Sarah Dasher For the Santa Cruz Valley Sun
In the back corner of an engineering building at the University of Arizona, Professor Sergey Shkarayev and his students study the mechanics of flight. At 9 p.m. on a Thursday, students are still gathered there, surrounded by circuit boards, batteries, disembodied wings. The lab even looks like a small airplane hangar-vast but windowless. This lab has earned a national reputation for constructing and flying remote control planes.
Increasingly, military and civilian customers are looking closely at remote control aircraft as alternatives to traditional surveillance methods. Predator drones already roam the skies over the Arizona-Mexico border. Although it is unmanned, the Predator is still a large and expensive aircraft, with a wingspan of nearly 50 feet and a unit cost of around $4.5 million, according to Department of Homeland Security (DHS) estimates. Operating costs for the Predator are more than $3,000 per hour. (Lots more sUAS News)
Smaller, toy-sized planes-or micro air vehicles (MAVs)-might be cheap and versatile replacements for some of the tasks currently performed by the Predator. None of the planes in the Shkarayev MAV lab would cost more than $2,000 to manufacture.
Naturally, then, Shkarayev’s work has attracted the attention (and funding) of the Department of Homeland Security and the Air Force Office of Scientific Research (AFOSR). One of the AFOSR projects involves installing gas sensors on MAVs, which can detect hazardous fumes from the air before they threaten troops on the ground. Shkarayev engineers designed a plane to carry the gas sensors as payload, and then fly over and locate gas clouds.
Many of their projects reflect the difficulty of doing surveillance in rugged terrain. In a current DHS collaboration with the Milpitas, Calif.-based company Intelesense Technologies, the Shkarayev lab is developing a plane that can relay data between ground units and radio towers. This could be a crucial communication tool in places where mountains and canyons obscure line-of-sight communications, such as Afghanistan or the Arizona borderland.
In a March 2011 field test of this project, a Shkarayev plane was launched over the Tucson desert with a payload of radio transmitters. Soldiers on the ground wore monitors that transmitted their heart rates to the MAVs flying overhead.
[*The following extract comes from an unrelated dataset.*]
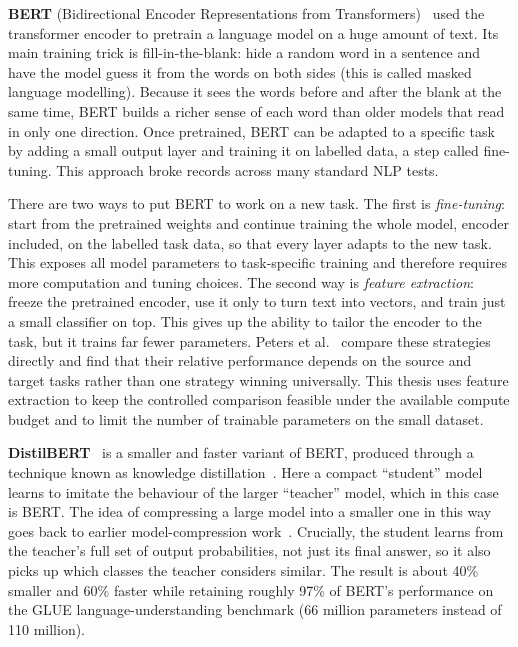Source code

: \textbf{BERT} (Bidirectional Encoder Representations from Transformers)~\cite{devlin2019bert} used the transformer encoder to pretrain a language model on a huge amount of text. Its main training trick is fill-in-the-blank: hide a random word in a sentence and have the model guess it from the words on both sides (this is called masked language modelling). Because it sees the words before and after the blank at the same time, BERT builds a richer sense of each word than older models that read in only one direction. Once pretrained, BERT can be adapted to a specific task by adding a small output layer and training it on labelled data, a step called fine-tuning. This approach broke records across many standard NLP tests.

There are two ways to put BERT to work on a new task. The first is \emph{fine-tuning}: start from the pretrained weights and continue training the whole model, encoder included, on the labelled task data, so that every layer adapts to the new task. This exposes all model parameters to task-specific training and therefore requires more computation and tuning choices. The second way is \emph{feature extraction}: freeze the pretrained encoder, use it only to turn text into vectors, and train just a small classifier on top. This gives up the ability to tailor the encoder to the task, but it trains far fewer parameters. Peters et al.~\cite{peters2019tune} compare these strategies directly and find that their relative performance depends on the source and target tasks rather than one strategy winning universally. This thesis uses feature extraction to keep the controlled comparison feasible under the available compute budget and to limit the number of trainable parameters on the small dataset.

\textbf{DistilBERT}~\cite{sanh2019distilbert} is a smaller and faster variant of BERT, produced through a technique known as knowledge distillation~\cite{hinton2015distilling}. Here a compact ``student'' model learns to imitate the behaviour of the larger ``teacher'' model, which in this case is BERT. The idea of compressing a large model into a smaller one in this way goes back to earlier model-compression work~\cite{bucila2006model}. Crucially, the student learns from the teacher's full set of output probabilities, not just its final answer, so it also picks up which classes the teacher considers similar. The result is about 40\% smaller and 60\% faster while retaining roughly 97\% of BERT's performance on the GLUE language-understanding benchmark (66 million parameters instead of 110 million).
The MAVs successfully relayed data from the heart rate monitors on the ground to a radio tower on top of Tanque Verde Peak, 8 miles away.
“If we’re in a canyon, for example, it can be very hard to get a signal out, even with a satellite phone,” Shkarayev said. “We showed that the unmanned aerial vehicle, flying at 1,000 feet, could pick up that signal and transmit it to the very powerful antenna on top of [a mountain].”
“We achieved up to 75 percent signal quality at 6 miles … meaning that we could have gone much, much farther … 40-plus miles?” said Kevin Montgomery, the president of Intelesense.
A subsequent test in Utah’s canyonlands in fall 2011 confirmed the MAVs’ viability as a data relay. “They can be used to transmit video, high-bandwidth stuff, anything,” Shkarayev said. And even, with biometric monitors, to locate downed soldiers from 1,000 feet in the air.